• **Exercise instructions**: Before you return the entries below, strip out the pictures and keep all else exact.

- - - -

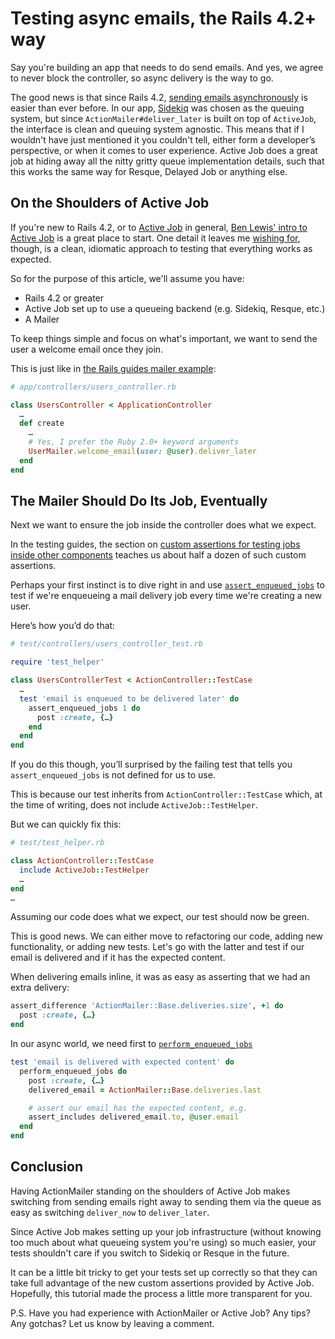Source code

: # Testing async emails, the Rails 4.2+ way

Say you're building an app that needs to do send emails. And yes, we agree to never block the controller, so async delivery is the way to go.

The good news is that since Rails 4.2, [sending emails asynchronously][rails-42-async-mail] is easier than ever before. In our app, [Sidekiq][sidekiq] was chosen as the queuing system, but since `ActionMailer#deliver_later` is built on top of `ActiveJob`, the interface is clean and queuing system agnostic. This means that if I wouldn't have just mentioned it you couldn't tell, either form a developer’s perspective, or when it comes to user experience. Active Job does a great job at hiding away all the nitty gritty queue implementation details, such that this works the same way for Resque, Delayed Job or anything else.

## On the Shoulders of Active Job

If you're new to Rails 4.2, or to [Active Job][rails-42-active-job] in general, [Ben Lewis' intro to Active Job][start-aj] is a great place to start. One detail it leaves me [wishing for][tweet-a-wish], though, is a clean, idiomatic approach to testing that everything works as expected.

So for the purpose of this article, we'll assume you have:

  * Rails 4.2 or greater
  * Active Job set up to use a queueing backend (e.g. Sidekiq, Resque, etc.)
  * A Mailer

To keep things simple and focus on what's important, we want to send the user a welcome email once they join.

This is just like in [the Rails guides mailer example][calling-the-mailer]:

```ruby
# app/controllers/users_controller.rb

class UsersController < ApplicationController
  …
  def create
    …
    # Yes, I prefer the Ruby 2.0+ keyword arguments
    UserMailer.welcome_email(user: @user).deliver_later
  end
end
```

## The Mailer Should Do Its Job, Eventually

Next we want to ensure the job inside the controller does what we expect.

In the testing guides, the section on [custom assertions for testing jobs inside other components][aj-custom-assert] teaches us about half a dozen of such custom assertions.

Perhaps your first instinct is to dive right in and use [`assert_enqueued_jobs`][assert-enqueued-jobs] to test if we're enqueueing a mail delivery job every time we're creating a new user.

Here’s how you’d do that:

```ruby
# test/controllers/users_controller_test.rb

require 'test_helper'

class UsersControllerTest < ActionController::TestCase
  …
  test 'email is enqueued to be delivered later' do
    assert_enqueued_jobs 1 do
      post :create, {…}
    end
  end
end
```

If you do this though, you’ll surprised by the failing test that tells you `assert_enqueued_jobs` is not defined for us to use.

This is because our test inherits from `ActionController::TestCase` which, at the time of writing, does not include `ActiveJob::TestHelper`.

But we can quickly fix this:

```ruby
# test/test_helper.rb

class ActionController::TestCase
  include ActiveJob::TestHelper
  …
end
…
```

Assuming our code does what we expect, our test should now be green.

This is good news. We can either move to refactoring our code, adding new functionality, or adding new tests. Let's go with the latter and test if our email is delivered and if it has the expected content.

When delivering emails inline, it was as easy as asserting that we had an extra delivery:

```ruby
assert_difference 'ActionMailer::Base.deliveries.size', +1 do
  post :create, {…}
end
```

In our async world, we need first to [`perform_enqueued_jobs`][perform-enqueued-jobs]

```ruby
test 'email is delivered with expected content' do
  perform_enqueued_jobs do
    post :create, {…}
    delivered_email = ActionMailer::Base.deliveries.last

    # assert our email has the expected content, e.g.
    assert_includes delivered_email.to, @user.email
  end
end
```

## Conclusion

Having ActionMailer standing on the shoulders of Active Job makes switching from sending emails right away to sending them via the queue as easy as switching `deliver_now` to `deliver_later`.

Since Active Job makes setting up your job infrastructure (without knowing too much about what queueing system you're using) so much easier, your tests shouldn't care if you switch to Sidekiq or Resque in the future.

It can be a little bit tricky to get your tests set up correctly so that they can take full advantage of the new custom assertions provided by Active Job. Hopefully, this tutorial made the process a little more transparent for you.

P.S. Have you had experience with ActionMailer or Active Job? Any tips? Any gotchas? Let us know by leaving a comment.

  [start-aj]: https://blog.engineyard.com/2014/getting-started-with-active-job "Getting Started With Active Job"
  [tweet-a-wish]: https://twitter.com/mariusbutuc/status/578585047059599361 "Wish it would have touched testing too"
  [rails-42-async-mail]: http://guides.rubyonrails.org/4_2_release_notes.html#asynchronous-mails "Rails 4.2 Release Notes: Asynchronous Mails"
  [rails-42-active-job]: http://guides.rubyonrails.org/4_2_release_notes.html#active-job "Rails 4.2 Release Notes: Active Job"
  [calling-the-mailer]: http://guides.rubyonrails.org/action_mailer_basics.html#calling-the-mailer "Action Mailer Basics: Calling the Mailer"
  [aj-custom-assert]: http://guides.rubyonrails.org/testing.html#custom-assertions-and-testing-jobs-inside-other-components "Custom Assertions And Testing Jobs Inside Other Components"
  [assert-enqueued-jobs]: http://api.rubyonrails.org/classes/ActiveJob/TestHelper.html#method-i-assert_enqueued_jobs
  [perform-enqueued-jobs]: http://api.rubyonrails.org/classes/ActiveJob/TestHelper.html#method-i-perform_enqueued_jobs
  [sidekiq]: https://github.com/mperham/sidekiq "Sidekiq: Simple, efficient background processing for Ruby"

- - - -

• **Written answer**:
Source code

: # Testing async emails, the Rails 4.2+ way

Say you're building an app that needs to do send emails. And yes, we agree to never block the controller, so async delivery is the way to go.

The good news is that since Rails 4.2, [sending emails asynchronously][rails-42-async-mail] is easier than ever before. In our app, [Sidekiq][sidekiq] was chosen as the queuing system, but since `ActionMailer#deliver_later` is built on top of `ActiveJob`, the interface is clean and queuing system agnostic. This means that if I wouldn't have just mentioned it you couldn't tell, either form a developer’s perspective, or when it comes to user experience. Active Job does a great job at hiding away all the nitty gritty queue implementation details, such that this works the same way for Resque, Delayed Job or anything else.

## On the Shoulders of Active Job

If you're new to Rails 4.2, or to [Active Job][rails-42-active-job] in general, [Ben Lewis' intro to Active Job][start-aj] is a great place to start. One detail it leaves me [wishing for][tweet-a-wish], though, is a clean, idiomatic approach to testing that everything works as expected.

So for the purpose of this article, we'll assume you have:

  * Rails 4.2 or greater
  * Active Job set up to use a queueing backend (e.g. Sidekiq, Resque, etc.)
  * A Mailer

To keep things simple and focus on what's important, we want to send the user a welcome email once they join.

This is just like in [the Rails guides mailer example][calling-the-mailer]:

```ruby
# app/controllers/users_controller.rb

class UsersController < ApplicationController
  …
  def create
    …
    # Yes, I prefer the Ruby 2.0+ keyword arguments
    UserMailer.welcome_email(user: @user).deliver_later
  end
end
```

## The Mailer Should Do Its Job, Eventually

Next we want to ensure the job inside the controller does what we expect.

In the testing guides, the section on [custom assertions for testing jobs inside other components][aj-custom-assert] teaches us about half a dozen of such custom assertions.

Perhaps your first instinct is to dive right in and use [`assert_enqueued_jobs`][assert-enqueued-jobs] to test if we're enqueueing a mail delivery job every time we're creating a new user.

Here’s how you’d do that:

```ruby
# test/controllers/users_controller_test.rb

require 'test_helper'

class UsersControllerTest < ActionController::TestCase
  …
  test 'email is enqueued to be delivered later' do
    assert_enqueued_jobs 1 do
      post :create, {…}
    end
  end
end
```

If you do this though, you’ll surprised by the failing test that tells you `assert_enqueued_jobs` is not defined for us to use.

This is because our test inherits from `ActionController::TestCase` which, at the time of writing, does not include `ActiveJob::TestHelper`.

But we can quickly fix this:

```ruby
# test/test_helper.rb

class ActionController::TestCase
  include ActiveJob::TestHelper
  …
end
…
```

Assuming our code does what we expect, our test should now be green.

This is good news. We can either move to refactoring our code, adding new functionality, or adding new tests. Let's go with the latter and test if our email is delivered and if it has the expected content.

When delivering emails inline, it was as easy as asserting that we had an extra delivery:

```ruby
assert_difference 'ActionMailer::Base.deliveries.size', +1 do
  post :create, {…}
end
```

In our async world, we need first to [`perform_enqueued_jobs`][perform-enqueued-jobs]

```ruby
test 'email is delivered with expected content' do
  perform_enqueued_jobs do
    post :create, {…}
    delivered_email = ActionMailer::Base.deliveries.last

    # assert our email has the expected content, e.g.
    assert_includes delivered_email.to, @user.email
  end
end
```

## Conclusion

Having ActionMailer standing on the shoulders of Active Job makes switching from sending emails right away to sending them via the queue as easy as switching `deliver_now` to `deliver_later`.

Since Active Job makes setting up your job infrastructure (without knowing too much about what queueing system you're using) so much easier, your tests shouldn't care if you switch to Sidekiq or Resque in the future.

It can be a little bit tricky to get your tests set up correctly so that they can take full advantage of the new custom assertions provided by Active Job. Hopefully, this tutorial made the process a little more transparent for you.

P.S. Have you had experience with ActionMailer or Active Job? Any tips? Any gotchas? Let us know by leaving a comment.

  [start-aj]: https://blog.engineyard.com/2014/getting-started-with-active-job "Getting Started With Active Job"
  [tweet-a-wish]: https://twitter.com/mariusbutuc/status/578585047059599361 "Wish it would have touched testing too"
  [rails-42-async-mail]: http://guides.rubyonrails.org/4_2_release_notes.html#asynchronous-mails "Rails 4.2 Release Notes: Asynchronous Mails"
  [rails-42-active-job]: http://guides.rubyonrails.org/4_2_release_notes.html#active-job "Rails 4.2 Release Notes: Active Job"
  [calling-the-mailer]: http://guides.rubyonrails.org/action_mailer_basics.html#calling-the-mailer "Action Mailer Basics: Calling the Mailer"
  [aj-custom-assert]: http://guides.rubyonrails.org/testing.html#custom-assertions-and-testing-jobs-inside-other-components "Custom Assertions And Testing Jobs Inside Other Components"
  [assert-enqueued-jobs]: http://api.rubyonrails.org/classes/ActiveJob/TestHelper.html#method-i-assert_enqueued_jobs
  [perform-enqueued-jobs]: http://api.rubyonrails.org/classes/ActiveJob/TestHelper.html#method-i-perform_enqueued_jobs
  [sidekiq]: https://github.com/mperham/sidekiq "Sidekiq: Simple, efficient background processing for Ruby"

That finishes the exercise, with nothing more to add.